A simple search space:

In [ ]:
from darch.base import *
from darch.modules import *
from darch.initializers import *

conv_initers = [ kaiming2015delving_initializer_conv(1.0) ]
aff_initers = [ invsqrt_size_gaussian_initializer_affine( np.sqrt(2.0) )]

b_search = Concat([
                Conv2D([32, 48, 64, 96, 128], [1, 3, 5], [1], ["SAME"], conv_initers), 
                ReLU(),
                MaxPooling2D([2], [2], ["SAME"]),
                Conv2D([32, 48, 64, 96, 128], [1, 3, 5], [1], ["SAME"], conv_initers), 
                ReLU(),
                MaxPooling2D([2], [2], ["SAME"]),
                Affine([256, 512, 1024], aff_initers),
                ReLU(),
                Dropout([0.25, 0.5, 0.75]),
                Affine([nclasses], aff_initers) 
           ])

A complex search space:

In [ ]:
from darch.base import *
from darch.modules import *
from darch.initializers import *

# the initializers for the parameters (with different gains).
gains = [0.1, 1.0]
conv_initers = [ kaiming2015delving_initializer_conv( g ) for g in gains]
aff_initers = [ xavier_initializer_affine( g ) for g in gains]

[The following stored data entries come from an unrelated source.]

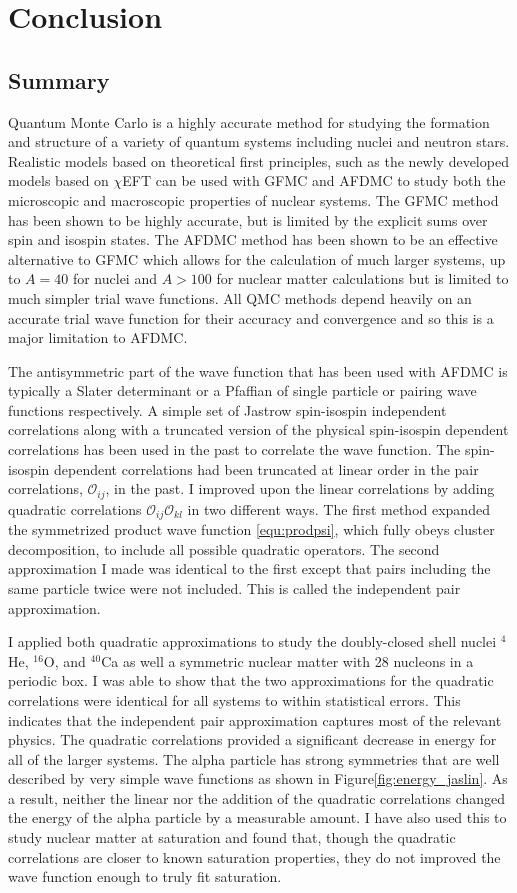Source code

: \chapter{Conclusion}
\section{Summary}
Quantum Monte Carlo is a highly accurate method for studying the formation and structure of a variety of quantum systems including nuclei and neutron stars. Realistic models based on theoretical first principles, such as the newly developed models based on $\chi$EFT can be used with GFMC and AFDMC to study both the microscopic and macroscopic properties of nuclear systems. The GFMC method has been shown to be highly accurate, but is limited by the explicit sums over spin and isospin states. The AFDMC method has been shown to be an effective alternative to GFMC which allows for the calculation of much larger systems, up to $A=40$ for nuclei and $A>100$ for nuclear matter calculations but is limited to much simpler trial wave functions. All QMC methods depend heavily on an accurate trial wave function for their accuracy and convergence and so this is a major limitation to AFDMC.

The antisymmetric part of the wave function that has been used with AFDMC is typically a Slater determinant or a Pfaffian of single particle or pairing wave functions respectively. A simple set of Jastrow spin-isospin independent correlations along with a truncated version of the physical spin-isospin dependent correlations has been used in the past to correlate the wave function. The spin-isospin dependent correlations had been truncated at linear order in the pair correlations, $\mathcal{O}_{ij}$, in the past. I improved upon the linear correlations by adding quadratic correlations $\mathcal{O}_{ij}\mathcal{O}_{kl}$ in two different ways. The first method expanded the symmetrized product wave function \ref{equ:prodpsi}, which fully obeys cluster decomposition, to include all possible quadratic operators. The second approximation I made was identical to the first except that pairs including the same particle twice were not included. This is called the independent pair approximation.

I applied both quadratic approximations to study the doubly-closed shell nuclei $^4$He, $^{16}$O, and $^{40}$Ca as well a symmetric nuclear matter with 28 nucleons in a periodic box. I was able to show that the two approximations for the quadratic correlations were identical for all systems to within statistical errors. This indicates that the independent pair approximation captures most of the relevant physics. The quadratic correlations provided a significant decrease in energy for all of the larger systems. The alpha particle has strong symmetries that are well described by very simple wave functions as shown in Figure\ref{fig:energy_jaslin}. As a result, neither the linear nor the addition of the quadratic correlations changed the energy of the alpha particle by a measurable amount. I have also used this to study nuclear matter at saturation and found that, though the quadratic correlations are closer to known saturation properties, they do not improved the wave function enough to truly fit saturation.

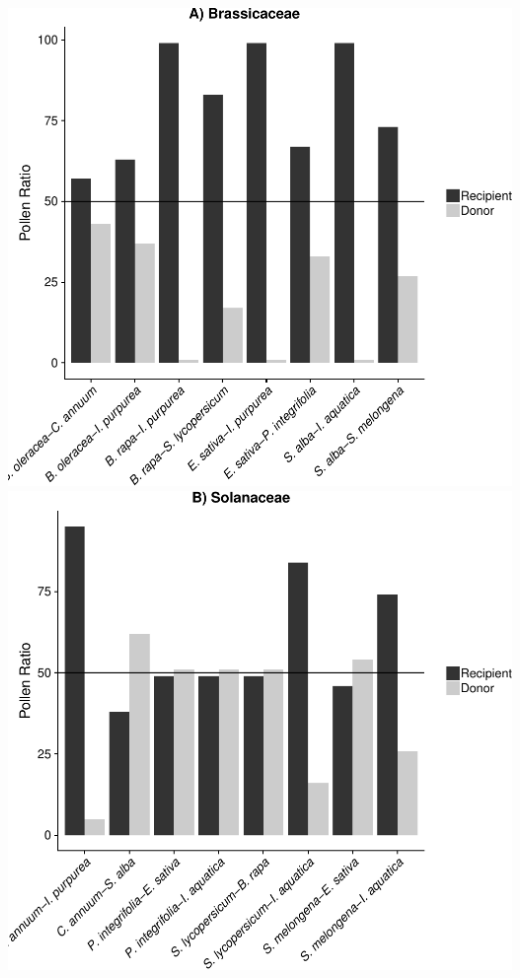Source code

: \documentclass[11pt,a4paper]{article}
\begin{document}
\includegraphics{output/figures/unnamed-chunk-8-1.pdf}
\includegraphics{output/figures/unnamed-chunk-8-2.pdf}
\end{document}
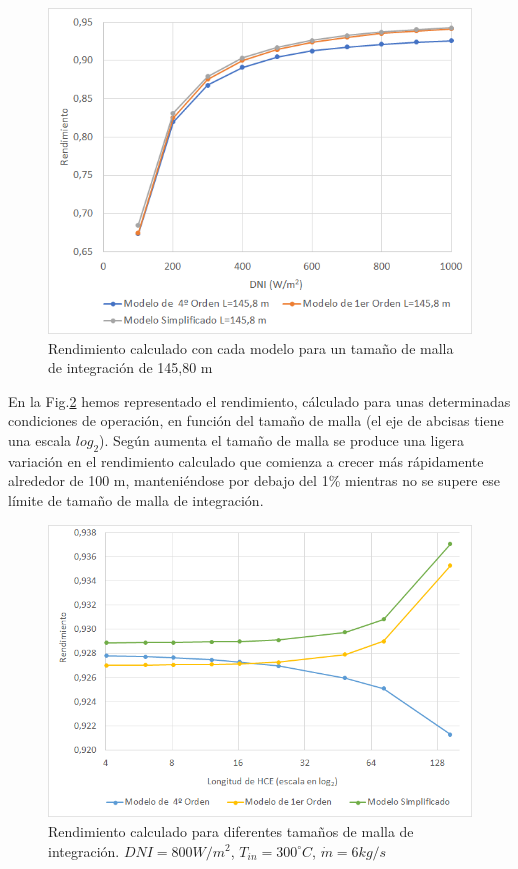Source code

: \begin{figure}[H]
\includegraphics[width=0.9\linewidth]{images/malla14580.png}
\caption{Rendimiento calculado con cada modelo para un tamaño de malla de integración de 145,80 m} 
\label{fig:malla14580}
\end{figure}

En la Fig.\ref{fig:malla_variable_DNI_800} hemos representado el rendimiento, cálculado para unas determinadas condiciones de operación, en función del tamaño de malla (el eje de abcisas tiene una escala $log_2$). Según aumenta el tamaño de malla se produce una ligera variación en el rendimiento calculado que comienza a crecer más rápidamente alrededor de 100 m, manteniéndose por debajo del 1\% mientras no se supere ese límite de tamaño de malla de integración. 

\begin{figure}[H]
\includegraphics[width=0.9\linewidth]{images/malla_variable_DNI_800.png}
\caption{Rendimiento calculado para diferentes tamaños de malla de integración. $DNI=800 W/m^2$, $T_{in}=300 ^\circ C$, $\dot m = 6 kg/s$} 
\label{fig:malla_variable_DNI_800}
\end{figure}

# define some auxiliary modules (which represent some auxiliary spaces).
def InnerModule_fn(filter_ns, filter_ls, keep_ps, stride=1):
    return Concat([
                Conv2D(filter_ns, filter_ls, [stride], ["SAME"], conv_initers),
                MaybeSwap_fn( ReLU(), BatchNormalization() ),
                Optional_fn( Dropout(keep_ps) )
            ])

def Module_fn(filter_ns, filter_ls, keep_ps, repeat_ns):
    return RepeatTied(
                Or([
                    InnerModule_fn(filter_ns, filter_ls, keep_ps),
                    Residual( InnerModule_fn(filter_ns, filter_ls, keep_ps) )
                ]), 
            repeat_ns)

# the composite search space.
b_search = Concat([
                InnerModule_fn([48, 64, 80, 96, 112, 128], [3, 5, 7], [0.5, 0.9], stride=2),
                Module_fn([48, 64, 80, 96, 112, 128], [3, 5], [0.5, 0.9], [1, 2, 4, 8, 16, 32]),
                InnerModule_fn([48, 64, 80, 96, 112, 128], [3, 5, 7], [0.5, 0.9], stride=2),
                Module_fn([96, 128, 160, 192, 224, 256], [3, 5], [0.5, 0.9], [1, 2, 4, 8, 16, 32]),
                Affine([nclasses], aff_initers)
            ])

Instantiating the searcher

The definition of the search space only tells us the set of models that we will be considering, but it does not determine how the search space is going to be explored. This is the role of the model search algorithm.

For this example, we will use a simple random searcher. Other model search algorithms are defined in darch/searchers.py. In our paper, we describe different model search algorithms and present experimental results.

In [ ]:
import darch.searchers as srch

searcher = srch.RandomSearcher(b_search, in_d)

Instantiating the evaluator

The model evaluation algorithm determines how each of the different models in the search space is going to be evaluated.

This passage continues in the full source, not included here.